INSTRUCTIONS FOR THE TASK.
Set the listing down again in full, word for word, with the pictures left out.

** GIVEN RECORDS follows **

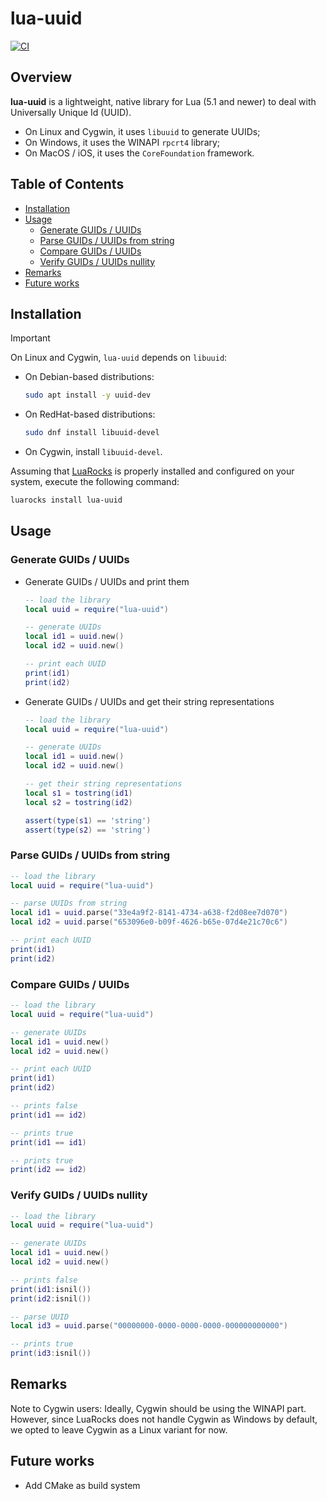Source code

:# lua-uuid

[![CI](https://github.com/luau-project/lua-uuid/actions/workflows/ci.yml/badge.svg)](./.github/workflows/ci.yml)

## Overview

**lua-uuid** is a lightweight, native library for Lua (5.1 and newer) to deal with Universally Unique Id (UUID).

* On Linux and Cygwin, it uses ```libuuid``` to generate UUIDs;
* On Windows, it uses the WINAPI ```rpcrt4``` library;
* On MacOS / iOS, it uses the ```CoreFoundation``` framework.

## Table of Contents

* [Installation](#installation)
* [Usage](#usage)
    * [Generate GUIDs / UUIDs](#generate-guids--uuids)
    * [Parse GUIDs / UUIDs from string](#parse-guids--uuids-from-string)
    * [Compare GUIDs / UUIDs](#compare-guids--uuids)
    * [Verify GUIDs / UUIDs nullity](#verify-guids--uuids-nullity)
* [Remarks](#remarks)
* [Future works](#future-works)

## Installation

> [!IMPORTANT]
> 
> On Linux and Cygwin, ```lua-uuid``` depends on ```libuuid```:
> 
> * On Debian-based distributions:
> 
>     ```bash
>     sudo apt install -y uuid-dev
>     ```
> 
> * On RedHat-based distributions:
> 
>     ```bash
>     sudo dnf install libuuid-devel
>     ```
> 
> * On Cygwin, install ```libuuid-devel```.

Assuming that [LuaRocks](https://luarocks.org/) is properly installed and configured on your system, execute the following command:

```bash
luarocks install lua-uuid
```

## Usage

### Generate GUIDs / UUIDs

* Generate GUIDs / UUIDs and print them

    ```lua
    -- load the library
    local uuid = require("lua-uuid")

    -- generate UUIDs
    local id1 = uuid.new()
    local id2 = uuid.new()

    -- print each UUID
    print(id1)
    print(id2)
    ```

* Generate GUIDs / UUIDs and get their string representations

    ```lua
    -- load the library
    local uuid = require("lua-uuid")

    -- generate UUIDs
    local id1 = uuid.new()
    local id2 = uuid.new()

    -- get their string representations
    local s1 = tostring(id1)
    local s2 = tostring(id2)

    assert(type(s1) == 'string')
    assert(type(s2) == 'string')
    ```

### Parse GUIDs / UUIDs from string

```lua
-- load the library
local uuid = require("lua-uuid")

-- parse UUIDs from string
local id1 = uuid.parse("33e4a9f2-8141-4734-a638-f2d08ee7d070")
local id2 = uuid.parse("653096e0-b09f-4626-b65e-07d4e21c70c6")

-- print each UUID
print(id1)
print(id2)
```

### Compare GUIDs / UUIDs

```lua
-- load the library
local uuid = require("lua-uuid")

-- generate UUIDs
local id1 = uuid.new()
local id2 = uuid.new()

-- print each UUID
print(id1)
print(id2)

-- prints false
print(id1 == id2)

-- prints true
print(id1 == id1)

-- prints true
print(id2 == id2)
```

### Verify GUIDs / UUIDs nullity

```lua
-- load the library
local uuid = require("lua-uuid")

-- generate UUIDs
local id1 = uuid.new()
local id2 = uuid.new()

-- prints false
print(id1:isnil())
print(id2:isnil())

-- parse UUID
local id3 = uuid.parse("00000000-0000-0000-0000-000000000000")

-- prints true
print(id3:isnil())
```

## Remarks

Note to Cygwin users: Ideally, Cygwin should be using the WINAPI part. However, since LuaRocks does not handle Cygwin as Windows by default, we opted to leave Cygwin as a Linux variant for now.

## Future works

* Add CMake as build system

** End of GIVEN RECORDS **

RESPONSE BOX.
Source code

:# lua-uuid

[![CI](https://github.com/luau-project/lua-uuid/actions/workflows/ci.yml/badge.svg)](./.github/workflows/ci.yml)

## Overview

**lua-uuid** is a lightweight, native library for Lua (5.1 and newer) to deal with Universally Unique Id (UUID).

* On Linux and Cygwin, it uses ```libuuid``` to generate UUIDs;
* On Windows, it uses the WINAPI ```rpcrt4``` library;
* On MacOS / iOS, it uses the ```CoreFoundation``` framework.

## Table of Contents

* [Installation](#installation)
* [Usage](#usage)
    * [Generate GUIDs / UUIDs](#generate-guids--uuids)
    * [Parse GUIDs / UUIDs from string](#parse-guids--uuids-from-string)
    * [Compare GUIDs / UUIDs](#compare-guids--uuids)
    * [Verify GUIDs / UUIDs nullity](#verify-guids--uuids-nullity)
* [Remarks](#remarks)
* [Future works](#future-works)

## Installation

> [!IMPORTANT]
> 
> On Linux and Cygwin, ```lua-uuid``` depends on ```libuuid```:
> 
> * On Debian-based distributions:
> 
>     ```bash
>     sudo apt install -y uuid-dev
>     ```
> 
> * On RedHat-based distributions:
> 
>     ```bash
>     sudo dnf install libuuid-devel
>     ```
> 
> * On Cygwin, install ```libuuid-devel```.

Assuming that [LuaRocks](https://luarocks.org/) is properly installed and configured on your system, execute the following command:

```bash
luarocks install lua-uuid
```

## Usage

### Generate GUIDs / UUIDs

* Generate GUIDs / UUIDs and print them

    ```lua
    -- load the library
    local uuid = require("lua-uuid")

    -- generate UUIDs
    local id1 = uuid.new()
    local id2 = uuid.new()

    -- print each UUID
    print(id1)
    print(id2)
    ```

* Generate GUIDs / UUIDs and get their string representations

    ```lua
    -- load the library
    local uuid = require("lua-uuid")

    -- generate UUIDs
    local id1 = uuid.new()
    local id2 = uuid.new()

    -- get their string representations
    local s1 = tostring(id1)
    local s2 = tostring(id2)

    assert(type(s1) == 'string')
    assert(type(s2) == 'string')
    ```

### Parse GUIDs / UUIDs from string

```lua
-- load the library
local uuid = require("lua-uuid")

-- parse UUIDs from string
local id1 = uuid.parse("33e4a9f2-8141-4734-a638-f2d08ee7d070")
local id2 = uuid.parse("653096e0-b09f-4626-b65e-07d4e21c70c6")

-- print each UUID
print(id1)
print(id2)
```

### Compare GUIDs / UUIDs

```lua
-- load the library
local uuid = require("lua-uuid")

-- generate UUIDs
local id1 = uuid.new()
local id2 = uuid.new()

-- print each UUID
print(id1)
print(id2)

-- prints false
print(id1 == id2)

-- prints true
print(id1 == id1)

-- prints true
print(id2 == id2)
```

### Verify GUIDs / UUIDs nullity

```lua
-- load the library
local uuid = require("lua-uuid")

-- generate UUIDs
local id1 = uuid.new()
local id2 = uuid.new()

-- prints false
print(id1:isnil())
print(id2:isnil())

-- parse UUID
local id3 = uuid.parse("00000000-0000-0000-0000-000000000000")

-- prints true
print(id3:isnil())
```

## Remarks

Note to Cygwin users: Ideally, Cygwin should be using the WINAPI part. However, since LuaRocks does not handle Cygwin as Windows by default, we opted to leave Cygwin as a Linux variant for now.

## Future works

* Add CMake as build system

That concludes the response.